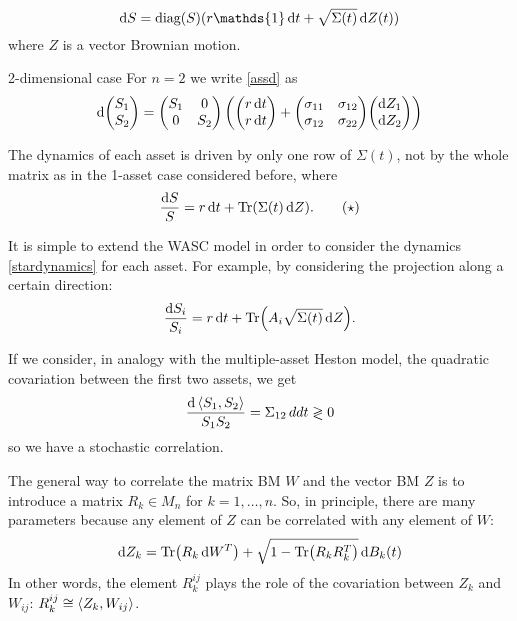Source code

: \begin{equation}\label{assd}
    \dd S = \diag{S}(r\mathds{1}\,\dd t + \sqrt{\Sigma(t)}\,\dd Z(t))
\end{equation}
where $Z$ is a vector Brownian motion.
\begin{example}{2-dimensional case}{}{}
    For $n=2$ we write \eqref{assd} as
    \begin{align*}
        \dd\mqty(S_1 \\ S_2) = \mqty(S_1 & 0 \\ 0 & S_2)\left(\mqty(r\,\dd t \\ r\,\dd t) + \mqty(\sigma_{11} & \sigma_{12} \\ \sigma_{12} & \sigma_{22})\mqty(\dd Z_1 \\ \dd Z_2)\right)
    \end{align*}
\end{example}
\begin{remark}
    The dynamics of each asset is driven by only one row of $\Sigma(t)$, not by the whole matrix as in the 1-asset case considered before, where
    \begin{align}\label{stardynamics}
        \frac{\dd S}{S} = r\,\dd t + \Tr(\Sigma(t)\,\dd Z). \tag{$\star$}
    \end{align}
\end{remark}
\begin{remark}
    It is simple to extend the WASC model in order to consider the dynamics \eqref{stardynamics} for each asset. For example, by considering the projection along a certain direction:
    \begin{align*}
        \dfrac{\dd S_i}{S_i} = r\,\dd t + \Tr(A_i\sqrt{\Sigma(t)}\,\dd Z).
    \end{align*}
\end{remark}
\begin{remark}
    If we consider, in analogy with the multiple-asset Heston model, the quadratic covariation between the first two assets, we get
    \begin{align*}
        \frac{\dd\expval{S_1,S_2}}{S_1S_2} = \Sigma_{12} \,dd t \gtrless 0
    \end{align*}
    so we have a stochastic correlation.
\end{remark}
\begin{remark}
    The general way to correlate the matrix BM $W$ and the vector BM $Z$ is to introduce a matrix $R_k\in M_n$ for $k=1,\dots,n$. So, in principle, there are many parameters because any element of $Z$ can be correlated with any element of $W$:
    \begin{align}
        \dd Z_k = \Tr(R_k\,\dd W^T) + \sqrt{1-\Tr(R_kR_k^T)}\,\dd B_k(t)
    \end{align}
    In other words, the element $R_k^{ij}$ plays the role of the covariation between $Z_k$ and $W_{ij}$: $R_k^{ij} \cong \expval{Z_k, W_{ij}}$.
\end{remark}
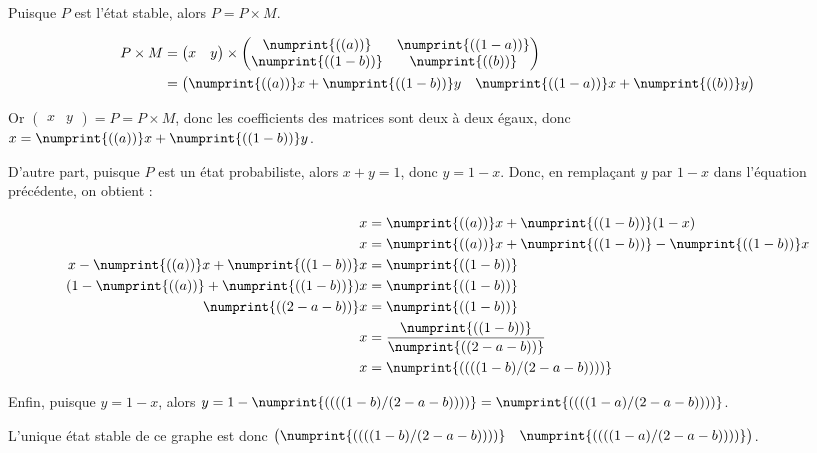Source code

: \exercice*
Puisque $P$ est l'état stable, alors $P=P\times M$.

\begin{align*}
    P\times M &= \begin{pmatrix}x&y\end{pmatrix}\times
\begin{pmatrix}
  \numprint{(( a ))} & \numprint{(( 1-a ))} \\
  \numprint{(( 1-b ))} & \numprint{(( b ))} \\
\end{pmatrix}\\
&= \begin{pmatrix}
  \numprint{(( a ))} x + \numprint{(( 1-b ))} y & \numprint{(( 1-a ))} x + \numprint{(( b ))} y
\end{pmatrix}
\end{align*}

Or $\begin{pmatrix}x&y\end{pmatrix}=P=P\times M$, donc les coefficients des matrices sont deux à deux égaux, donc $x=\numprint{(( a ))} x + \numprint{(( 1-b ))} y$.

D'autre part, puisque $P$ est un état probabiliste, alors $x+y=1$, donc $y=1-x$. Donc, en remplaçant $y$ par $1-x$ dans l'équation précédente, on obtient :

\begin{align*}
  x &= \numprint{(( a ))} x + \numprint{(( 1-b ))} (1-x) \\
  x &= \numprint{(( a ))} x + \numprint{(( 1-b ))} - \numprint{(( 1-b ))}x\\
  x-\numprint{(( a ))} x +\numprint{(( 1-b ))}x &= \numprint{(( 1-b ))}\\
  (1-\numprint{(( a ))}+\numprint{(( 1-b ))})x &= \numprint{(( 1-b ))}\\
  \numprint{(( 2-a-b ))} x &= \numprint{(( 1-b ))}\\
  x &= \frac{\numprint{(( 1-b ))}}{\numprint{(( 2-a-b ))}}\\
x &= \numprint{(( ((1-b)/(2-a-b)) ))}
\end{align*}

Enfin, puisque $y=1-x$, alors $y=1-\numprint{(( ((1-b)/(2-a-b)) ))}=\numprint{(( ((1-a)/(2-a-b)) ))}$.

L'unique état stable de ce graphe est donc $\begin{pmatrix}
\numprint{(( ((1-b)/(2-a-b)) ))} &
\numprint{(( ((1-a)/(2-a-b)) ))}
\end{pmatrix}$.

□ □ □ □

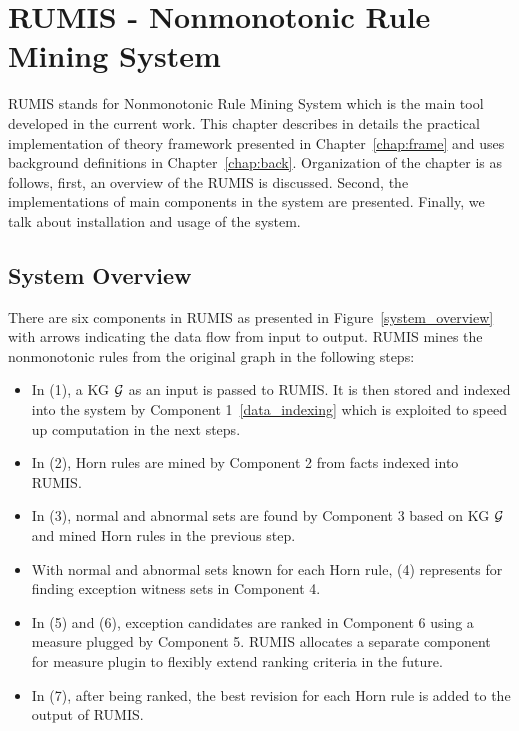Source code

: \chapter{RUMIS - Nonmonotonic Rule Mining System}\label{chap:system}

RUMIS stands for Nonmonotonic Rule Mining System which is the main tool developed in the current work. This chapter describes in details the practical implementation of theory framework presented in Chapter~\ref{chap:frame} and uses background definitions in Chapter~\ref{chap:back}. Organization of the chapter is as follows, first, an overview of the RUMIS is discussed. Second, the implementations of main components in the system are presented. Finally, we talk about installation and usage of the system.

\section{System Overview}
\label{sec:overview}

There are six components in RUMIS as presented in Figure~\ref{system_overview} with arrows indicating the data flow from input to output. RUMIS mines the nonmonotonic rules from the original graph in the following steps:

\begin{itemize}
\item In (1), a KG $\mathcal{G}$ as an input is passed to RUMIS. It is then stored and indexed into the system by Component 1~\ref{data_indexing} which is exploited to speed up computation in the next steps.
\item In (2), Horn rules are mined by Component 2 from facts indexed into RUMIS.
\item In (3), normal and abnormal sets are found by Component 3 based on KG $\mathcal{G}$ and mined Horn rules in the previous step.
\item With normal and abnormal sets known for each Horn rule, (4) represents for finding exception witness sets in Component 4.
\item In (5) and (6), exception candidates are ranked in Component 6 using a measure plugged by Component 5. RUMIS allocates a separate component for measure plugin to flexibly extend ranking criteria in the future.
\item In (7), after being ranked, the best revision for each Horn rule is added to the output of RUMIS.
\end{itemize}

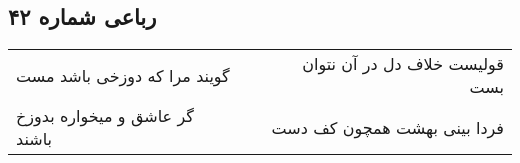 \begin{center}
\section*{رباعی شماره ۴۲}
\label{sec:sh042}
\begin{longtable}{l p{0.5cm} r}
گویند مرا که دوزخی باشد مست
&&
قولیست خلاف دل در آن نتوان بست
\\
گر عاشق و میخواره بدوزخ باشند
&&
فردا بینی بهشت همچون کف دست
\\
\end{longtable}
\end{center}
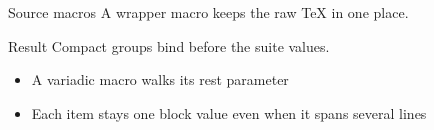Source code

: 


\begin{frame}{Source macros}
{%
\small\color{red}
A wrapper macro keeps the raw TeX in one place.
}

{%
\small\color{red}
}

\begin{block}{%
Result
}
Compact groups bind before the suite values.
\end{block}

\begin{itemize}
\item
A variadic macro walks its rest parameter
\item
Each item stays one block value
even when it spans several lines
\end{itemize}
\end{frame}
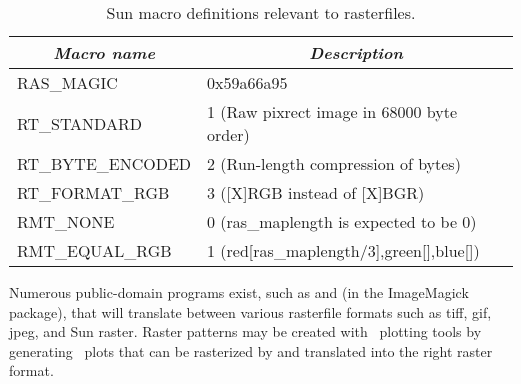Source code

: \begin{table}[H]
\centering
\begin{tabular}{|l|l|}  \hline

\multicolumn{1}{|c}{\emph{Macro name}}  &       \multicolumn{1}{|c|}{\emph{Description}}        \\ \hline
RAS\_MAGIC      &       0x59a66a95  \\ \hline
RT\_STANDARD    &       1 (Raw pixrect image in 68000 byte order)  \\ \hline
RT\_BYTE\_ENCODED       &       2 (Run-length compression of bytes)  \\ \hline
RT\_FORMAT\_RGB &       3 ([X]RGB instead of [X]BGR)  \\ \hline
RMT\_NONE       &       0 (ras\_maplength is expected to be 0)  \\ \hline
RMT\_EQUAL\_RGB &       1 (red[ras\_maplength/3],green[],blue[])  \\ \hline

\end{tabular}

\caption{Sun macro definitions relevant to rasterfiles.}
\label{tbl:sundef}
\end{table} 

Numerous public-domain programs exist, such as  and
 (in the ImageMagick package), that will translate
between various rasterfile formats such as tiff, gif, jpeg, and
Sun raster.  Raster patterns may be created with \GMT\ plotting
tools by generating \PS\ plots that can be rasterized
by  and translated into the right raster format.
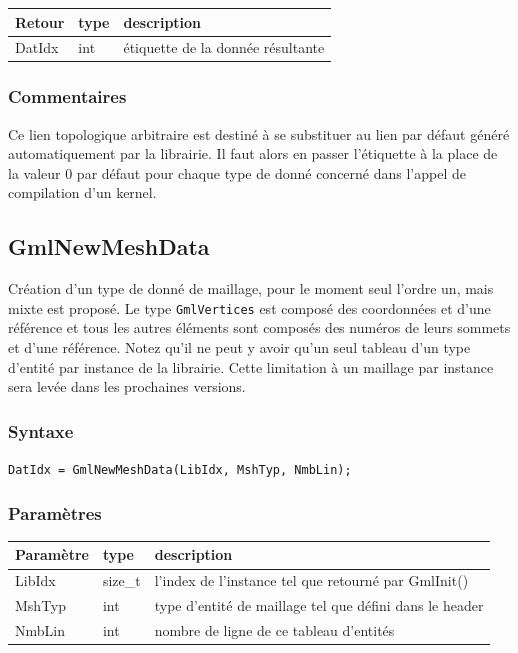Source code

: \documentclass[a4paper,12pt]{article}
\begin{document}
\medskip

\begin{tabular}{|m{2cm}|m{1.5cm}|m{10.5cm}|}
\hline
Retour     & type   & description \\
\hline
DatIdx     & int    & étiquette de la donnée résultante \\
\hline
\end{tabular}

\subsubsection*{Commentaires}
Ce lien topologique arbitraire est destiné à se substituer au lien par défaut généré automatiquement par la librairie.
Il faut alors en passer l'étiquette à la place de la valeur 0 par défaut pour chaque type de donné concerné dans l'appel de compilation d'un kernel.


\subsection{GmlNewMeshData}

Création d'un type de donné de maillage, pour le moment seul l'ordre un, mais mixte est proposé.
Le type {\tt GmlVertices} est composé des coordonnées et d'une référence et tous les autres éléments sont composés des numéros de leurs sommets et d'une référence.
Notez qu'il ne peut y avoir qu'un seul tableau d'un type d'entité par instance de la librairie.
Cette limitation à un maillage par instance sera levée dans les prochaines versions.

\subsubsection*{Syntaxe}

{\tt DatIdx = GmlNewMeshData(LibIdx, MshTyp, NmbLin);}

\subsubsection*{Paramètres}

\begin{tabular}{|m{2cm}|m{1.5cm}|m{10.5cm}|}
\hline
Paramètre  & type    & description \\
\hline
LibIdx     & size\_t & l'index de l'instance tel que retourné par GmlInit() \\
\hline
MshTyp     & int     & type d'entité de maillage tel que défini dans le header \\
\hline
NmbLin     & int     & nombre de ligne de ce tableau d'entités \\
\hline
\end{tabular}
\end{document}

□ □ □ □

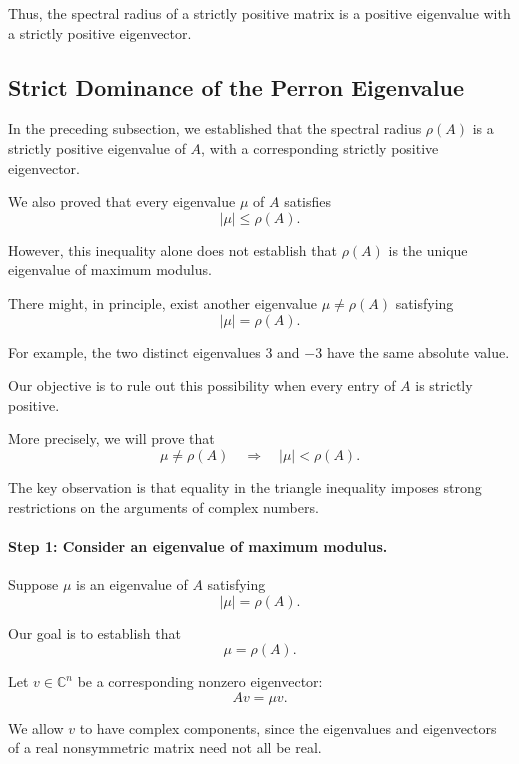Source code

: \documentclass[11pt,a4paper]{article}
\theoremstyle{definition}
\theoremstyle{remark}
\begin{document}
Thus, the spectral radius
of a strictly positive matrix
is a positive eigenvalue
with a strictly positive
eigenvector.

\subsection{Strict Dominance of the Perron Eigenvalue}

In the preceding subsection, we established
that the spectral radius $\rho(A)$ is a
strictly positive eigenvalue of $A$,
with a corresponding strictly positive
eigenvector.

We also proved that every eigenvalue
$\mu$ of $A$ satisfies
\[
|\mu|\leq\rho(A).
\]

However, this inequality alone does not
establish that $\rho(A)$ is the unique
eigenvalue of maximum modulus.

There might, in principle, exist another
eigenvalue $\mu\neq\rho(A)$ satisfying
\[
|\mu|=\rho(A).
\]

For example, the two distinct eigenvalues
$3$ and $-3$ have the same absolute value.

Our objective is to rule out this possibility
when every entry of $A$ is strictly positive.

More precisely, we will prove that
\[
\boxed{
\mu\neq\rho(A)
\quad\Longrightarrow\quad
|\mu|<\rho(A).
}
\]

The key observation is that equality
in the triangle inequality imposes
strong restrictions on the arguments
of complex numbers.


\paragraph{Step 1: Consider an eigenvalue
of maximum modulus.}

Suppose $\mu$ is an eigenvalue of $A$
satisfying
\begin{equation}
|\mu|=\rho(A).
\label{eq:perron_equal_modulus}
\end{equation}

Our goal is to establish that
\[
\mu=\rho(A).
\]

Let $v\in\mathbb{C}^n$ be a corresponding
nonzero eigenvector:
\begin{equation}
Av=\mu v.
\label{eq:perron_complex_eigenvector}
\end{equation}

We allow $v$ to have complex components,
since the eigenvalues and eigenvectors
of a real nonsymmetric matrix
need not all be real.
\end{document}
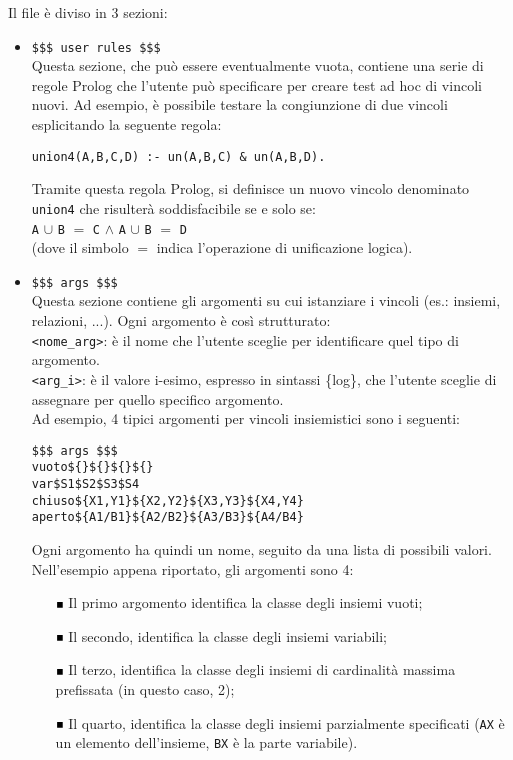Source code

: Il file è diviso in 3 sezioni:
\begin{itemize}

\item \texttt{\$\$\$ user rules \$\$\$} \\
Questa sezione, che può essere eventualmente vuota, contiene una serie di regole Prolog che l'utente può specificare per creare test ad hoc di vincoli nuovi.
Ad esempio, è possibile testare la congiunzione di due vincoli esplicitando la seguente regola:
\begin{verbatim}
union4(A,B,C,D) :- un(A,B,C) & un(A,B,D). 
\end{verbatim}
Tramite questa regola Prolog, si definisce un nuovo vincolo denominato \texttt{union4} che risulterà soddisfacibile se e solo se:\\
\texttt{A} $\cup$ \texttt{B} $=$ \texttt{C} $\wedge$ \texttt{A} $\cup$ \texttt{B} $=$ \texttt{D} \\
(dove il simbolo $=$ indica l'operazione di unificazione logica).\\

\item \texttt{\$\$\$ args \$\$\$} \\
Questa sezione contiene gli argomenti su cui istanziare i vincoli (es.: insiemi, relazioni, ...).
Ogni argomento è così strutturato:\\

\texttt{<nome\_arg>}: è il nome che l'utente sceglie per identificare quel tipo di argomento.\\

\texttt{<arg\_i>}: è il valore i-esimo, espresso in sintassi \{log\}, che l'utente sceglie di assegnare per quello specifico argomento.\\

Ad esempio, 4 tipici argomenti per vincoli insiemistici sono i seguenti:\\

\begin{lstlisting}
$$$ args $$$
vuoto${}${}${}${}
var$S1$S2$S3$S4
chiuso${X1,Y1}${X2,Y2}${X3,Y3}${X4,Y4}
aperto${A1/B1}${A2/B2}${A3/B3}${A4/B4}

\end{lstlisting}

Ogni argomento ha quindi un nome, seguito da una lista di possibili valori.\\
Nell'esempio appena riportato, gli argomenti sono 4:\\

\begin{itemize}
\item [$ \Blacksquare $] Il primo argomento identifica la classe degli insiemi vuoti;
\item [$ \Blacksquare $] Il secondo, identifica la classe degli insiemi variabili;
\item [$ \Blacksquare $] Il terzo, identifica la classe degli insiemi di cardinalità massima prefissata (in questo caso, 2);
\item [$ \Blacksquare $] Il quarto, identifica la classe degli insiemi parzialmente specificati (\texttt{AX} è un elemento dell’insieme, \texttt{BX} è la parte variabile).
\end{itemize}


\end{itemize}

□ □ □ □

WHAT THIS TASK INVOLVES: All lines of the material that contain the string "assd" are to be copied.

ANSWER TO THE EXERCISE:
: \begin{equation}\label{assd}
    For $n=2$ we write \eqref{assd} as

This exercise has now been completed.